**Plain-text document sources**:
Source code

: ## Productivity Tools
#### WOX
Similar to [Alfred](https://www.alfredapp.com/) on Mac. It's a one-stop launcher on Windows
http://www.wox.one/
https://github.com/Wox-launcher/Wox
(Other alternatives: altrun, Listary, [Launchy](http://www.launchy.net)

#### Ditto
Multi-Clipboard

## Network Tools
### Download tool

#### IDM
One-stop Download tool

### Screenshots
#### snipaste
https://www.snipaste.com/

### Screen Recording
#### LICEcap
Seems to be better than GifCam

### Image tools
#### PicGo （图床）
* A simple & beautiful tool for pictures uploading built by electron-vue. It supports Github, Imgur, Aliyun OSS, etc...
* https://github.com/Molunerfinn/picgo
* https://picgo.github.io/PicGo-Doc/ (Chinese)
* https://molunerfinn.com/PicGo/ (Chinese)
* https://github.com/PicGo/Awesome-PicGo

---

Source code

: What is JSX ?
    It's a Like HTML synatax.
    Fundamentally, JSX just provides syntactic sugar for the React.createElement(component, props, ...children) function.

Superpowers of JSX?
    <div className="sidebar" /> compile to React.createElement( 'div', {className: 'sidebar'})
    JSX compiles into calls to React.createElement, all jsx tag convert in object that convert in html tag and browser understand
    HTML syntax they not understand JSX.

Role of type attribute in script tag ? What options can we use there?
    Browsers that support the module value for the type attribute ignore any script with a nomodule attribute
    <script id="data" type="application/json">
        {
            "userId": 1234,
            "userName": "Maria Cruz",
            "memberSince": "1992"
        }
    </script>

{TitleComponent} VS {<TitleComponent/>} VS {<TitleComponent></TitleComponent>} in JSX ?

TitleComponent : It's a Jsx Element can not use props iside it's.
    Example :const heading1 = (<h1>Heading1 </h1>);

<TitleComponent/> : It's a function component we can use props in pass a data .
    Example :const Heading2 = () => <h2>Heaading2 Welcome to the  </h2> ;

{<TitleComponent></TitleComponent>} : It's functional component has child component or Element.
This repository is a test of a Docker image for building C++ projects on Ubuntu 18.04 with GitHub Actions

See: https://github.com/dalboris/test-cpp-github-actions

**WHAT THE TASK REQUIRES**: Pick out all lines from the data above in which the word "launcher" appears.

**WRITTEN RESPONSE**:
Similar to [Alfred](https://www.alfredapp.com/) on Mac. It's a one-stop launcher on Windows
https://github.com/Wox-launcher/Wox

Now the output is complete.